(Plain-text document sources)
++++++++

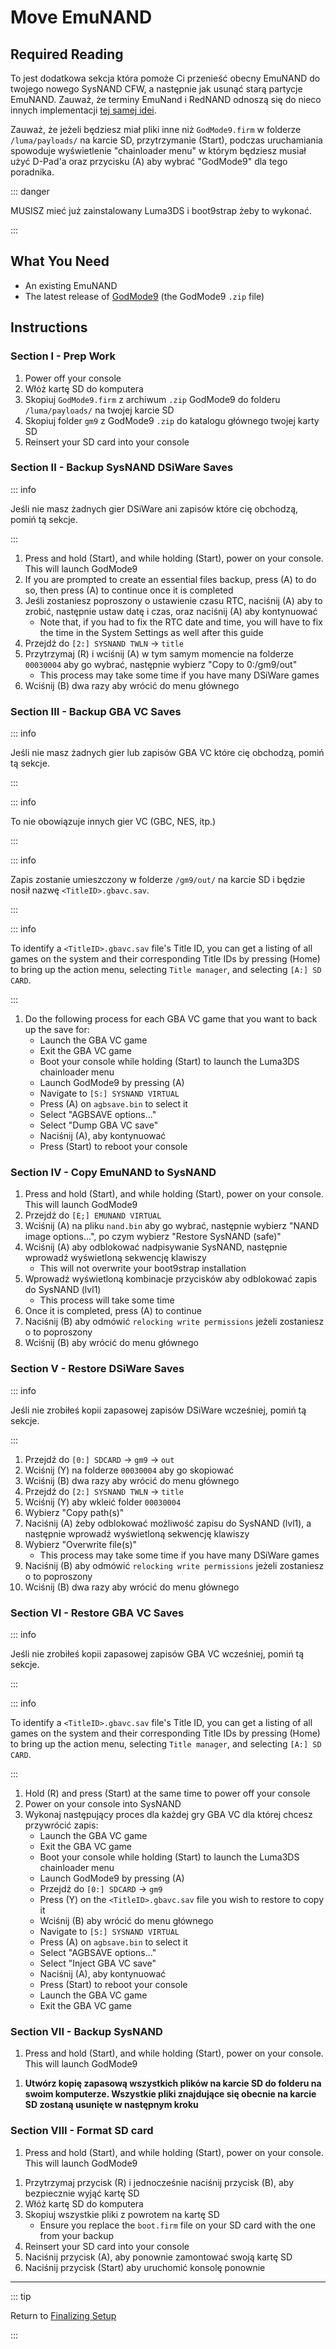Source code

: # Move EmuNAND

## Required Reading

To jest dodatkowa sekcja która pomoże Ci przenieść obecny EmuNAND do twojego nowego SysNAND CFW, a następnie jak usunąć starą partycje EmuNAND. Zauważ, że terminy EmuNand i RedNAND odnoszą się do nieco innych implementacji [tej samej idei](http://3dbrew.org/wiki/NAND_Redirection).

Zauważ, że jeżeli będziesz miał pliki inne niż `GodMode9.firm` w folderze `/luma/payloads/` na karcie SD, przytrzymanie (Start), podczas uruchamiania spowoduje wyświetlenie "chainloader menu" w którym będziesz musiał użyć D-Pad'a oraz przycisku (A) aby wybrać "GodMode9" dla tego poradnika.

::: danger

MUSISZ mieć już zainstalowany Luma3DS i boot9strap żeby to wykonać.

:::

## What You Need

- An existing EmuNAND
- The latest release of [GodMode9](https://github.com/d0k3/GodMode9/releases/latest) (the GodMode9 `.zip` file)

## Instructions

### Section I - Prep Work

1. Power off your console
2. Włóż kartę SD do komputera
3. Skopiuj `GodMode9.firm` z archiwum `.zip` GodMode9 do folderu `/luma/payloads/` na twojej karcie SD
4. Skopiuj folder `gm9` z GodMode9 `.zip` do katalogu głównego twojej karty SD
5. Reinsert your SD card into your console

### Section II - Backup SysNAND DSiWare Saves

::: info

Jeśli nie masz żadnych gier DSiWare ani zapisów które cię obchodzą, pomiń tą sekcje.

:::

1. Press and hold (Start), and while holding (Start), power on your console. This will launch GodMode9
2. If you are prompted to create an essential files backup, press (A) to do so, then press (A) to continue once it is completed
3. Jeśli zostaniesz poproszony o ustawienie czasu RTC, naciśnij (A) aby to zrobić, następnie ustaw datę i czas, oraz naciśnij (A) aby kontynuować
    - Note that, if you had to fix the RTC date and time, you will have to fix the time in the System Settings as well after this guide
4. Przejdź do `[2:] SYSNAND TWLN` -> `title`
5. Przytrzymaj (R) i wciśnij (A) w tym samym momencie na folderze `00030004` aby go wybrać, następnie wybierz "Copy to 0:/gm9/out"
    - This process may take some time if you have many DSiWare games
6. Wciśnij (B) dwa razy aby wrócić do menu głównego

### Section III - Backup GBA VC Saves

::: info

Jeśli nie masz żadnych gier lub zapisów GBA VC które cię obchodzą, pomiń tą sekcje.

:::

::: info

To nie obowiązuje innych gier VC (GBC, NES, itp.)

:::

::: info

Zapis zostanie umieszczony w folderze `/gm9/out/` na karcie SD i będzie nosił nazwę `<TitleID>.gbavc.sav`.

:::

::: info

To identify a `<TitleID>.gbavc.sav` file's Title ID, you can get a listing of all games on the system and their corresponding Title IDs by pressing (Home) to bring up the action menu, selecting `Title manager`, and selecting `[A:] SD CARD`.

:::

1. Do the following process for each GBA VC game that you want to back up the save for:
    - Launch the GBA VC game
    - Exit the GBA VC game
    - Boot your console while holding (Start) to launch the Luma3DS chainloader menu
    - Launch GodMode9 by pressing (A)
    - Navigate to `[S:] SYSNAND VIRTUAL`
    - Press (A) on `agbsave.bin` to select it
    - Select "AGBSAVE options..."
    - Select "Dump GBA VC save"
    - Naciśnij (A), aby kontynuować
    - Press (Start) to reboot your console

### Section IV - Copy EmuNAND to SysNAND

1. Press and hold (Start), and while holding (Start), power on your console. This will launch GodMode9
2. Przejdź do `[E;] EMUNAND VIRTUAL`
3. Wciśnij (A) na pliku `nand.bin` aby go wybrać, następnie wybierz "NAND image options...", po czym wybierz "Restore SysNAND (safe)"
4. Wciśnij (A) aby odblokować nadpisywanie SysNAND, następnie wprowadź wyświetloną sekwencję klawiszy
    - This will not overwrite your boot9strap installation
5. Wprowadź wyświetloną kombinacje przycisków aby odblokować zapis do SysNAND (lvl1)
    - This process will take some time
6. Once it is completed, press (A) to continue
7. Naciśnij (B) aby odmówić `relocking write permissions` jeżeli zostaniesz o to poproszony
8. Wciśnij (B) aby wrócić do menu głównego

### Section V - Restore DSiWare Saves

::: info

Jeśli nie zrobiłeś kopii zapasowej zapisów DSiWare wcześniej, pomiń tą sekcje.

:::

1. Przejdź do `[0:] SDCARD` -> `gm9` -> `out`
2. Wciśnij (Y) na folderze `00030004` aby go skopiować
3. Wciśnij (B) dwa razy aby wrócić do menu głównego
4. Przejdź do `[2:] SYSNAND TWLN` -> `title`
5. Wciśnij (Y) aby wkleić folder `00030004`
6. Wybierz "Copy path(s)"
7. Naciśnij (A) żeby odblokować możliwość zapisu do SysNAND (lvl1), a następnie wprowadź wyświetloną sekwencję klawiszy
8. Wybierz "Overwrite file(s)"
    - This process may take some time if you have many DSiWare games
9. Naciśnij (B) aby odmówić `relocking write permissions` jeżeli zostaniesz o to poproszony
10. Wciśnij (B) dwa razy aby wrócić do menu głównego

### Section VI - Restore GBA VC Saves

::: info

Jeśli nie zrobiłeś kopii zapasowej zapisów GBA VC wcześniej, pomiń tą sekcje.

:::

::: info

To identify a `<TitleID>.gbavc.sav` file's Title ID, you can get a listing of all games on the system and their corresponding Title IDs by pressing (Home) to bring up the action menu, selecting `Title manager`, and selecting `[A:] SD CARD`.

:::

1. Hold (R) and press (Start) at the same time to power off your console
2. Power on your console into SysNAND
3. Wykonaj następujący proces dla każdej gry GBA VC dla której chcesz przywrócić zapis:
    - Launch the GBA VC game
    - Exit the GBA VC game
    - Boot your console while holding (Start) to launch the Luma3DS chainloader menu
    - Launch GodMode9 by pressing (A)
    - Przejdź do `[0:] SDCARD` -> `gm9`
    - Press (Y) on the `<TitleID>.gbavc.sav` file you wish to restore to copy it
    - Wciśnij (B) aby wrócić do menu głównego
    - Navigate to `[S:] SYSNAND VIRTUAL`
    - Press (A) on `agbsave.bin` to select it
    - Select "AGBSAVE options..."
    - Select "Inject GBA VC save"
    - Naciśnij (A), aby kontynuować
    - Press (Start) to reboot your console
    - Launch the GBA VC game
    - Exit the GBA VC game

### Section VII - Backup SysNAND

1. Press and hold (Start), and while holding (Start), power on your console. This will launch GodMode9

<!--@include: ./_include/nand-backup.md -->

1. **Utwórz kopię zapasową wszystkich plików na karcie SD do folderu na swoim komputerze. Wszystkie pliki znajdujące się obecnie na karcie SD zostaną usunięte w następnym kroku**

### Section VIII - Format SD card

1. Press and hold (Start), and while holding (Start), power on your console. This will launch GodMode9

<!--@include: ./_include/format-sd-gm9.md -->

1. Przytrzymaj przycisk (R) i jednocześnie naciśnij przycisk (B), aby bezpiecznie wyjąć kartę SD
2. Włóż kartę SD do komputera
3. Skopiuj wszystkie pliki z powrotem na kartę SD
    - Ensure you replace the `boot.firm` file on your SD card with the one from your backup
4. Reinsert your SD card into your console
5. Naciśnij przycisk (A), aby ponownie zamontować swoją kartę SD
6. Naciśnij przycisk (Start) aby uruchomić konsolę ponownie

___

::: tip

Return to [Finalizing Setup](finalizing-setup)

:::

++++++++

> **ACTIVITY**: Across all the records above, find each line with "zrobiłeś" in it and copy it.

> **RESULT OF THIS TASK**:
Jeśli nie zrobiłeś kopii zapasowej zapisów DSiWare wcześniej, pomiń tą sekcje.
Jeśli nie zrobiłeś kopii zapasowej zapisów GBA VC wcześniej, pomiń tą sekcje.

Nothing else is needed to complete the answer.